Saturday, September 15, 2007

Greenspan's Inconvenient Truth

Kevin Drum, over at the Washington Monthly blog notes that Bob Woodward has been reading Alan Greenspan's memoir. He writes:

ALL LARGELY ABOUT OIL....Bob Woodward plucks a sentence from Alan Greenspan's forthcoming memoir:

Without elaborating, he writes, "I am saddened that it is politically inconvenient to acknowledge what everyone knows: the Iraq war is largely about oil."

Now that's a statement that could use some elaboration, isn't it? I guess Greenspan hasn't quite given up his Sphinx-like pose entirely.

(So what's Greenspan's point? I don't think he's suggesting that we invaded Iraq because we wanted to seize control of their oil fields and hand them over to ExxonMobil. More likely, he's making the unexceptional argument that we wouldn't care much about the Middle East in the first place if it didn't have all that oil. But it does, and our economy depends on it, and we long ago decided that protecting our access to that oil was an essential element of our national interest. The Iraq war, as Greenspan notes, is pretty obviously bound up in all of that.)

Drum bangs rather slowly, I think. The point (Woodward's and Greenspan's) is not that the Iraq war was influenced by oil (of course it was!) - as is all US Middle East policy. It is that Greenspan said it is politically incovenient to talk about it. That's the point that merits discussion.

It merits discussion because, as even Republicans and most warmongers acknowledge now, there were no WMDs and there was considerable intelligence and LOTS of other countries telling us there were no WMDs. But our administration wanted to go in anyway.

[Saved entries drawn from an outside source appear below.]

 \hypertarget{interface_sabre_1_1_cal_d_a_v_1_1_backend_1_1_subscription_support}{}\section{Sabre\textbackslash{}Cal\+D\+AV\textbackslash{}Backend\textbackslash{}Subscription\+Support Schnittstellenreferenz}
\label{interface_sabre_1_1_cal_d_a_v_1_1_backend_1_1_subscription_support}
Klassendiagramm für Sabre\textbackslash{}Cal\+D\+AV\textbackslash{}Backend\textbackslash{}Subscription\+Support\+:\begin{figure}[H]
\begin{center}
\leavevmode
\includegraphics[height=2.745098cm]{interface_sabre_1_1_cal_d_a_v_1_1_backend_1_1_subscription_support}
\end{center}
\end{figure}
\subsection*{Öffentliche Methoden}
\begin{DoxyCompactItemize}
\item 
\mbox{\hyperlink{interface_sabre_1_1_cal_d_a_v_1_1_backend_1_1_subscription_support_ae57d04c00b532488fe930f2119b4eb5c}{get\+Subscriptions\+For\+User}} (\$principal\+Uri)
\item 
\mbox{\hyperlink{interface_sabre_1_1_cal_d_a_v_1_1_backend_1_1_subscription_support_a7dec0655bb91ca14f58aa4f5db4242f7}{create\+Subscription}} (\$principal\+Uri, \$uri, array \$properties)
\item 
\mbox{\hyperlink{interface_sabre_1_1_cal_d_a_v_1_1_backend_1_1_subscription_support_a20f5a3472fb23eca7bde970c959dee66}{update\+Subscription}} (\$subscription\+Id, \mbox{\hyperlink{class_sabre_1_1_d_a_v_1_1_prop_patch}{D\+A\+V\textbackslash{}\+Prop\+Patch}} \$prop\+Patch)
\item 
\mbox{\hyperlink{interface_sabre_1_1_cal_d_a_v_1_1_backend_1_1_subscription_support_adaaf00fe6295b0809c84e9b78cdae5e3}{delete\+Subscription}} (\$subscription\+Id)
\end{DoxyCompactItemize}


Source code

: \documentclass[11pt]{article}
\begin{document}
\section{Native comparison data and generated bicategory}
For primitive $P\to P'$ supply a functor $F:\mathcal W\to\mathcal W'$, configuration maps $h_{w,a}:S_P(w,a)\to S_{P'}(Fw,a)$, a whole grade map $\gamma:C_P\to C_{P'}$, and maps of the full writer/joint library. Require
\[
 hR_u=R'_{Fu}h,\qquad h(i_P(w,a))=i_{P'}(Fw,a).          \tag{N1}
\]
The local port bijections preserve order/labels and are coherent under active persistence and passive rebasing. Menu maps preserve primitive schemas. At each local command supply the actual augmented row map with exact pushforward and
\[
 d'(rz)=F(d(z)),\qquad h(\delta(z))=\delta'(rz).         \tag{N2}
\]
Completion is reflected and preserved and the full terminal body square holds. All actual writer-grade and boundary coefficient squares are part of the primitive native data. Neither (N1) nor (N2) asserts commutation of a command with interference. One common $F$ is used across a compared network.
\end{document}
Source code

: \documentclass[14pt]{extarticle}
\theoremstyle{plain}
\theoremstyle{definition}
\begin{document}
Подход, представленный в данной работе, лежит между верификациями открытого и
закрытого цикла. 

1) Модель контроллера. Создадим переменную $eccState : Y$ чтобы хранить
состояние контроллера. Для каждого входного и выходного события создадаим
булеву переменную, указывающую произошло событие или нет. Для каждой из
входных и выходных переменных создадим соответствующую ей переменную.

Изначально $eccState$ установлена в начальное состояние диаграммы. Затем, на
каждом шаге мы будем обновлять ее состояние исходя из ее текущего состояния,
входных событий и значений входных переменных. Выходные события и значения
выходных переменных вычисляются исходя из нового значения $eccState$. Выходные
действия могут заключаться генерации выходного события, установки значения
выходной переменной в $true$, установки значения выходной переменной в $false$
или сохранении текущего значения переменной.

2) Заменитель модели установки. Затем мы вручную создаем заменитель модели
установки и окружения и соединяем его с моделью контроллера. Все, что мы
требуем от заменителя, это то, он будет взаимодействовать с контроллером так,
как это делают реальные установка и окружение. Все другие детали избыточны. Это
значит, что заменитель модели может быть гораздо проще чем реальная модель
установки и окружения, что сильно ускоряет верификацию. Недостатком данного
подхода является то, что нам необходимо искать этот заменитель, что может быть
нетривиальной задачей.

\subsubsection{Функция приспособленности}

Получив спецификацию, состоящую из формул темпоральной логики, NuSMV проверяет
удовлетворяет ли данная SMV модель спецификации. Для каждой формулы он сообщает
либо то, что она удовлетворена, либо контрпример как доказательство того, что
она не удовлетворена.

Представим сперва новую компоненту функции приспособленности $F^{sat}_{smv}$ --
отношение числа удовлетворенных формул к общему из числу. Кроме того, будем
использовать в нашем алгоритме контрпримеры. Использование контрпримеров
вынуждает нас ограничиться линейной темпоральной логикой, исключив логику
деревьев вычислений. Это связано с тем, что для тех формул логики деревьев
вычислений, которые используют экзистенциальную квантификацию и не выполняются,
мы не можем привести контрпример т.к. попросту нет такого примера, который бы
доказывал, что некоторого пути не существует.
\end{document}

It merits discussion because not only are Chompsky and Finkelstein ridiculed for suggesting a bias in US Middle East policy, but even people like the Mearsheimer and Walt are being marginalized for their writing.

We should be able to talk about these things openly. There should be no elephants in the room. There should be no inconvenient truths.

2 Comments:

Blogger Notobamasfool said...

If you are suggesting that unpopular ideas should not be censored from the debate, particularly when substantiated by, well, a litany of facts, I would agree with you.

I think all of this oil business gets back to the need of people to take the bus, buy smaller cars, carpool, etc. We might do very well indeed to realize that a great many SNAFUs come from our dependence on oil and make better choices. In the meantime, there is more to the Great Satan than his dependence on oil. A great satan does not get to be an ignored entity merely by removing troops and interest from a reason. A global Caliphate would not exlude the Great Satan, although I would find humor in the US becoming a sort of Islamist hell of legend. Perhaps the narrative can read "now, muhammad, if you are really bad and don't love allah, you will be sent across the sea to a land of chubby whores lip syncing poorly to songs that weren't very good anyway. In that land, there are NO virgins whatsoever, I assure you."

9:00 AM  
Blogger Mockrates said...

"Perhaps the narrative can read "now, muhammad, if you are really bad and don't love allah, you will be sent across the sea to a land of chubby whores lip syncing poorly to songs that weren't very good anyway. In that land, there are NO virgins whatsoever, I assure you."

One man's hell...

"There should be no inconvenient truths."

True enough, but both parties seem to collude in keeping discussions of Israel and Oil off the agenda, don't they?